Wall Maps and Timeline Set
This set of three maps and a giant timeline were part of why I wanted to review this. We love timelines! They are a great tool for visual learners and kinesthetic learners. They are all intended to go on the wall but after trying a few different ways of putting them up, I decided the best way of displaying these would be to put them on foam board so I can put them away when we’re done. We do have toddlers, and I was able to safely fold these up and store them behind my dresser. That might sound like a weird spot but they just slide right behind and they’re out of sight and won’t get messed with.
These all turned out to be super neat learning tools. You can purchase the labels that go on them and the teacher guide tells you what to take off and put on for each lesson. It’s best to use Fun-Tak or some kind of reusable adhesive putty for these. The timeline comes in two sections, and I used two pieces of foam board for each of them. There is one map that is larger and that one also took up two pieces of foam board, and the other two maps took one piece each.
It was easy to take out the boards with the timeline and stand them up on our kitchen counter and then lean a map up in front of it when it came time for that part of the lesson. I think they will be pretty durable this way. Sometimes I used the maps to show them more about what we were studying, such as when Joseph was taken from his home in Canaan into slavery in Egypt.
How We Used It
I wish I could say we used it as much as we intended to but life happened! We did get through the first seven lessons over a six-ish week period.

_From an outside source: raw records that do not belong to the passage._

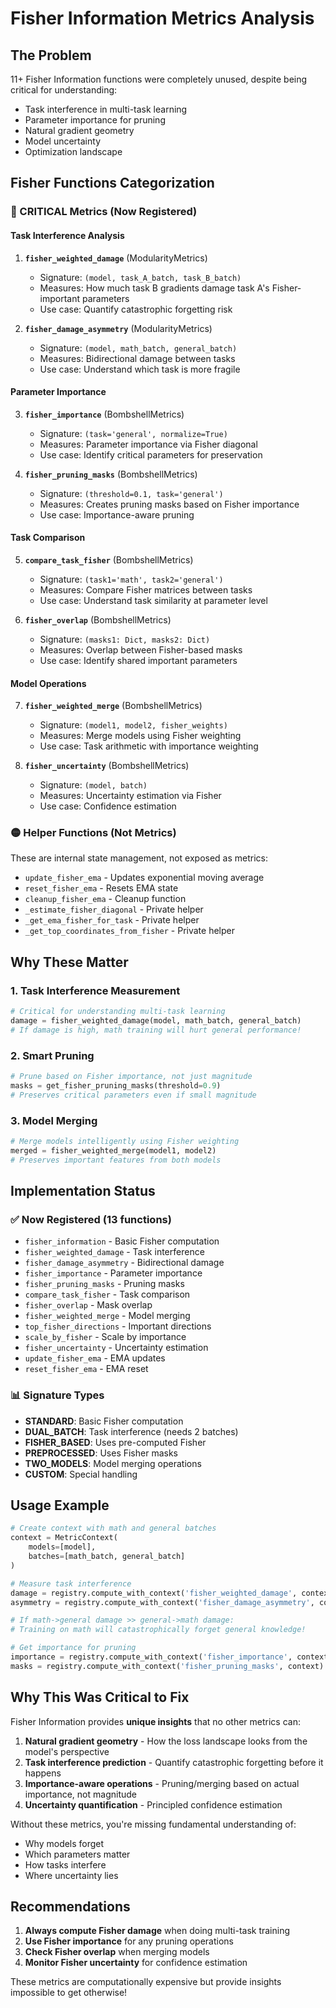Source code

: # Fisher Information Metrics Analysis

## The Problem
11+ Fisher Information functions were completely unused, despite being critical for understanding:
- Task interference in multi-task learning
- Parameter importance for pruning
- Natural gradient geometry
- Model uncertainty
- Optimization landscape

## Fisher Functions Categorization

### 🔴 CRITICAL Metrics (Now Registered)

#### Task Interference Analysis
1. **`fisher_weighted_damage`** (ModularityMetrics)
   - Signature: `(model, task_A_batch, task_B_batch)`
   - Measures: How much task B gradients damage task A's Fisher-important parameters
   - Use case: Quantify catastrophic forgetting risk

2. **`fisher_damage_asymmetry`** (ModularityMetrics)
   - Signature: `(model, math_batch, general_batch)`
   - Measures: Bidirectional damage between tasks
   - Use case: Understand which task is more fragile

#### Parameter Importance
3. **`fisher_importance`** (BombshellMetrics)
   - Signature: `(task='general', normalize=True)`
   - Measures: Parameter importance via Fisher diagonal
   - Use case: Identify critical parameters for preservation

4. **`fisher_pruning_masks`** (BombshellMetrics)
   - Signature: `(threshold=0.1, task='general')`
   - Measures: Creates pruning masks based on Fisher importance
   - Use case: Importance-aware pruning

#### Task Comparison
5. **`compare_task_fisher`** (BombshellMetrics)
   - Signature: `(task1='math', task2='general')`
   - Measures: Compare Fisher matrices between tasks
   - Use case: Understand task similarity at parameter level

6. **`fisher_overlap`** (BombshellMetrics)
   - Signature: `(masks1: Dict, masks2: Dict)`
   - Measures: Overlap between Fisher-based masks
   - Use case: Identify shared important parameters

#### Model Operations
7. **`fisher_weighted_merge`** (BombshellMetrics)
   - Signature: `(model1, model2, fisher_weights)`
   - Measures: Merge models using Fisher weighting
   - Use case: Task arithmetic with importance weighting

8. **`fisher_uncertainty`** (BombshellMetrics)
   - Signature: `(model, batch)`
   - Measures: Uncertainty estimation via Fisher
   - Use case: Confidence estimation

### 🟡 Helper Functions (Not Metrics)

These are internal state management, not exposed as metrics:
- `update_fisher_ema` - Updates exponential moving average
- `reset_fisher_ema` - Resets EMA state
- `cleanup_fisher_ema` - Cleanup function
- `_estimate_fisher_diagonal` - Private helper
- `_get_ema_fisher_for_task` - Private helper
- `_get_top_coordinates_from_fisher` - Private helper

## Why These Matter

### 1. Task Interference Measurement
```python
# Critical for understanding multi-task learning
damage = fisher_weighted_damage(model, math_batch, general_batch)
# If damage is high, math training will hurt general performance!
```

### 2. Smart Pruning
```python
# Prune based on Fisher importance, not just magnitude
masks = get_fisher_pruning_masks(threshold=0.9)
# Preserves critical parameters even if small magnitude
```

### 3. Model Merging
```python
# Merge models intelligently using Fisher weighting
merged = fisher_weighted_merge(model1, model2)
# Preserves important features from both models
```

## Implementation Status

### ✅ Now Registered (13 functions)
- `fisher_information` - Basic Fisher computation
- `fisher_weighted_damage` - Task interference
- `fisher_damage_asymmetry` - Bidirectional damage
- `fisher_importance` - Parameter importance
- `fisher_pruning_masks` - Pruning masks
- `compare_task_fisher` - Task comparison
- `fisher_overlap` - Mask overlap
- `fisher_weighted_merge` - Model merging
- `top_fisher_directions` - Important directions
- `scale_by_fisher` - Scale by importance
- `fisher_uncertainty` - Uncertainty estimation
- `update_fisher_ema` - EMA updates
- `reset_fisher_ema` - EMA reset

### 📊 Signature Types
- **STANDARD**: Basic Fisher computation
- **DUAL_BATCH**: Task interference (needs 2 batches)
- **FISHER_BASED**: Uses pre-computed Fisher
- **PREPROCESSED**: Uses Fisher masks
- **TWO_MODELS**: Model merging operations
- **CUSTOM**: Special handling

## Usage Example

```python
# Create context with math and general batches
context = MetricContext(
    models=[model],
    batches=[math_batch, general_batch]
)

# Measure task interference
damage = registry.compute_with_context('fisher_weighted_damage', context)
asymmetry = registry.compute_with_context('fisher_damage_asymmetry', context)

# If math->general damage >> general->math damage:
# Training on math will catastrophically forget general knowledge!

# Get importance for pruning
importance = registry.compute_with_context('fisher_importance', context)
masks = registry.compute_with_context('fisher_pruning_masks', context)
```

## Why This Was Critical to Fix

Fisher Information provides **unique insights** that no other metrics can:
1. **Natural gradient geometry** - How the loss landscape looks from the model's perspective
2. **Task interference prediction** - Quantify catastrophic forgetting before it happens
3. **Importance-aware operations** - Pruning/merging based on actual importance, not magnitude
4. **Uncertainty quantification** - Principled confidence estimation

Without these metrics, you're missing fundamental understanding of:
- Why models forget
- Which parameters matter
- How tasks interfere
- Where uncertainty lies

## Recommendations

1. **Always compute Fisher damage** when doing multi-task training
2. **Use Fisher importance** for any pruning operations
3. **Check Fisher overlap** when merging models
4. **Monitor Fisher uncertainty** for confidence estimation

These metrics are computationally expensive but provide insights impossible to get otherwise!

Anyway, all the lessons we did were about Joseph and I personally learned quite a bit, and my girls learned and retained so much from a story they really hadn’t heard before. They chunked the material up very well so there was the perfect amount of information in each lesson plus plenty of review.
The student pages have cartoons, fill-in-the-blanks, lines to draw, a little bit of coloring to do, people to circle, the list goes on. There is often a map or timeline for them to do something to also; these are the same as the large size ones for the walls. They are technically supposed to use different colors for different activities but we are low on our variety of colored pencils due to toddlers who shall remain nameless. I didn’t find that it mattered.
My 4yo didn’t keep up as well as I had hoped as she gets frustrated with writing (she is just starting to read and write – perhaps she would do better with the Beginner level) but this was the perfect match for my 6yo, who is a beginning reader herself but is much more experienced with writing and knowing her letters. My oldest was asking to do Bible study all the time so I tried my best to make it happen as often as we could fit it in. I definitely prefer not to say no to Bible time!
Part of the reason we had some trouble fitting it in was due to the amount of time it takes. They pay very good attention to this so that’s not the issue. It just can be a good amount of instruction and answering questions and helping them through the work they’re doing. I really don’t have a problem with it, but we typically school in shorter increments through the day due to their young age, so sitting for that long at once was a little more difficult for us all. They do pay attention, though! Even if they are a little antsy toward the end. I never timed it but I typically would carve out a full hour to cover everything, including setting up the visual aids, cutting out new labels for them, and putting everything away. We do a lot of talking while we do the lesson so this is not a complaint, and I think it could go faster if we didn’t talk as much (but at their age, I feel it’s necessary).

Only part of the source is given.